Trindade Miguel, Carvalho Joana, Barosa Mariana, Serôdio João, Oliveira Ricardo, Furtado Ana, Favas Catarina, Alves José Delgado
Department of Internal Medicine IV, Hospital Professor Doutor Fernando Fonseca, Amadora, Portugal.
Eur J Case Rep Intern Med. 2022 Jan 25;9(1):003141. doi: 10.12890/2022_003141. eCollection 2022.
Wilson's disease is a rare autosomal recessive condition. A defect on the copper carrier protein ATP7B prevents the excretion of copper, which then accumulates in several organs. The prognosis of Wilson's disease is favourable if the diagnosis is made early. The Leipzig criteria standardized phenotypic classification and diagnostic criteria, thus simplifying the diagnostic approach. A search for ATP7B mutations is not necessary for diagnostic purposes and studies of genotype-phenotype correlation have not produced any conclusive evidence so far. More information is needed to reliably assess the prognosis for each patient. Here we describe a young patient with a combination of two mutational variants: c.3402del and c.3061-12T>A. To our knowledge, this is the first report of this compound heterozygote genotype.
Wilson's disease should be suspected in a young patient with subacute liver failure.The diagnostic approach to Wilson's disease can be difficult as there are a great variety of clinical scenarios.Further studies on matching genotypic variations with clinical phenotypes could improve the diagnosis and treatment of these patients.
威尔逊病是一种罕见的常染色体隐性疾病。
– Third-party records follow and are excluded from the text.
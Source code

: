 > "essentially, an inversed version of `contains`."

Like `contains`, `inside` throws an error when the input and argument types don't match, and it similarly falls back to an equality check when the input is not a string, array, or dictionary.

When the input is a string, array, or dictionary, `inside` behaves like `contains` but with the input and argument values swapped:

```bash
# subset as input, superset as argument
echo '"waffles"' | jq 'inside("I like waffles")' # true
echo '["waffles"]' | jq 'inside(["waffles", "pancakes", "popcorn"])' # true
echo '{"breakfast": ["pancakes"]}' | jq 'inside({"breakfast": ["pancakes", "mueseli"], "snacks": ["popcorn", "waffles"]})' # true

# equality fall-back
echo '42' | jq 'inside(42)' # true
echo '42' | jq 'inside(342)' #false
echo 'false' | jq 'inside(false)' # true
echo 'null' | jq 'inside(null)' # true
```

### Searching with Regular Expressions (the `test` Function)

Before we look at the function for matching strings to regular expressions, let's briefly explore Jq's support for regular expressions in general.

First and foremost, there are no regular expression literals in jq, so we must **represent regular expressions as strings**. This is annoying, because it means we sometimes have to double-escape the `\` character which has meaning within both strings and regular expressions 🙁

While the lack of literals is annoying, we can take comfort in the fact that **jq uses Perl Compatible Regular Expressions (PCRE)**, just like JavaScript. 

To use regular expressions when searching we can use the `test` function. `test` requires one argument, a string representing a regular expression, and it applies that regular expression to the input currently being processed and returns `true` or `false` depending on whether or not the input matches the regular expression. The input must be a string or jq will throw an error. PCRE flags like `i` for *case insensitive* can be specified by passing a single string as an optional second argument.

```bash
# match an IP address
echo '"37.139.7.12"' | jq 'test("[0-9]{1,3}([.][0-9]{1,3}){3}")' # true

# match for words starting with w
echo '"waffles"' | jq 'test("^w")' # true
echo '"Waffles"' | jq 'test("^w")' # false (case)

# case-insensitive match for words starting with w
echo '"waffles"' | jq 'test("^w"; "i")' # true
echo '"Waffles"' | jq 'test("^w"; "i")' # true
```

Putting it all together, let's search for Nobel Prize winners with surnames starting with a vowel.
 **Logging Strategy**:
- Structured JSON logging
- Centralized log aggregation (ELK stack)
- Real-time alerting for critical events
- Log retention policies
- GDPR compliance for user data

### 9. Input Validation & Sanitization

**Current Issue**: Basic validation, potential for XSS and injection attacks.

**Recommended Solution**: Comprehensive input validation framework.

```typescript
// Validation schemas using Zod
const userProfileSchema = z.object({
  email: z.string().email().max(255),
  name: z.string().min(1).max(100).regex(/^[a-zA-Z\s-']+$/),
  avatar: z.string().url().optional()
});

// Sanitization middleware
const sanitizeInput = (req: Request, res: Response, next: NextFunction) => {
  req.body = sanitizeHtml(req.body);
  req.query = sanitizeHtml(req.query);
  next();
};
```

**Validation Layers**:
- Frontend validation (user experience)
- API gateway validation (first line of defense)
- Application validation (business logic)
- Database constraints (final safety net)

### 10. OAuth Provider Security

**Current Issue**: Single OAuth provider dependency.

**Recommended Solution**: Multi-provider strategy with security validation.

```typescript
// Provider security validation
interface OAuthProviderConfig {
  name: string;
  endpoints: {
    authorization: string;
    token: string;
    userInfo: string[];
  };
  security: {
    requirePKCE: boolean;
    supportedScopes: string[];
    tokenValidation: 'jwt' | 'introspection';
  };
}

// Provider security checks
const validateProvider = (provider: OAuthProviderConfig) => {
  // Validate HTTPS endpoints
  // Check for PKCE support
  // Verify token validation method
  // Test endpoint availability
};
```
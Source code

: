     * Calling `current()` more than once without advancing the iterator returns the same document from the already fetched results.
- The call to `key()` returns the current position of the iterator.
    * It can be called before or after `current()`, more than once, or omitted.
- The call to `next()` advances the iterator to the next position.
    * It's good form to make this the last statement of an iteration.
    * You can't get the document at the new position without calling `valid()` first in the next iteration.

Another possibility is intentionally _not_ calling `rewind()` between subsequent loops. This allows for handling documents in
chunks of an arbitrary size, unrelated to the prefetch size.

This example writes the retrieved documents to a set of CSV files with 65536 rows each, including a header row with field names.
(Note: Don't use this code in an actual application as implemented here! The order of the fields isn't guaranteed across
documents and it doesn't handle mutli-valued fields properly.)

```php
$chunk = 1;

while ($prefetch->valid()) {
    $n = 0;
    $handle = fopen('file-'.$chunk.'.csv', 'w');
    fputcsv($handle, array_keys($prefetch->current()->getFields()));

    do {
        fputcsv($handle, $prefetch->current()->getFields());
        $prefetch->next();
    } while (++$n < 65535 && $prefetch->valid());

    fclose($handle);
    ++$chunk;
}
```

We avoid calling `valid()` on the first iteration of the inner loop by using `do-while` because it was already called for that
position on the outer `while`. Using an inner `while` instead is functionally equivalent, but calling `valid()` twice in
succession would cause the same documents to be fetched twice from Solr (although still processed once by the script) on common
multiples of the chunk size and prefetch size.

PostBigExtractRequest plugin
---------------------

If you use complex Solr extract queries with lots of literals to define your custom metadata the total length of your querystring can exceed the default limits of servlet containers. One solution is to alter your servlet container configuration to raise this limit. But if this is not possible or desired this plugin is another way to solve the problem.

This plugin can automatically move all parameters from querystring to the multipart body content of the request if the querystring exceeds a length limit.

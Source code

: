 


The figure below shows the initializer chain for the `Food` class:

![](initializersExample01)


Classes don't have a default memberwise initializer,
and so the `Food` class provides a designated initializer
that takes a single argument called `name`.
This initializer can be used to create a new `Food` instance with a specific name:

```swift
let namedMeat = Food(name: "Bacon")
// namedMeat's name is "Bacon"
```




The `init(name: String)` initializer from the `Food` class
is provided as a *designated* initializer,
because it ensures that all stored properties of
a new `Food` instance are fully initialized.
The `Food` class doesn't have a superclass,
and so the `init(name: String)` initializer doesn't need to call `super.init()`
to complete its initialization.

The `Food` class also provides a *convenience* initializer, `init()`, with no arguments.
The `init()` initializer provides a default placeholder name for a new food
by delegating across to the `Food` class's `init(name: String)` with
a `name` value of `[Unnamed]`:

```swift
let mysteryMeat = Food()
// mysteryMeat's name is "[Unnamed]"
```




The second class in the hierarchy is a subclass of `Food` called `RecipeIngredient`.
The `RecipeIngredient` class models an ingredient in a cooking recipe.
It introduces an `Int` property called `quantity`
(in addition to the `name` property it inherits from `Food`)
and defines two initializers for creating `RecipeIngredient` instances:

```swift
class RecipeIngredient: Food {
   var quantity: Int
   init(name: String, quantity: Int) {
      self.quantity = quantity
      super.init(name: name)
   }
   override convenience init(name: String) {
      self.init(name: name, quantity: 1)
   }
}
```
铜转运蛋白ATP7B的缺陷会阻止铜的排泄,导致铜在多个器官中蓄积。如果能早期诊断,威尔逊病的预后良好。莱比锡标准规范了表型分类和诊断标准,从而简化了诊断方法。为了诊断目的,无需寻找ATP7B突变,而且迄今为止,基因型-表型相关性研究尚未得出任何确凿证据。需要更多信息才能可靠地评估每位患者的预后。在此,我们描述了一名年轻患者,其具有两种突变变体的组合:c.3402del和c.3061-12T>A。据我们所知,这是该复合杂合子基因型的首次报告。
对于患有亚急性肝衰竭的年轻患者,应怀疑威尔逊病。由于存在多种临床情况,威尔逊病的诊断方法可能具有挑战性。进一步研究将基因型变异与临床表型相匹配,可能会改善这些患者的诊断和治疗。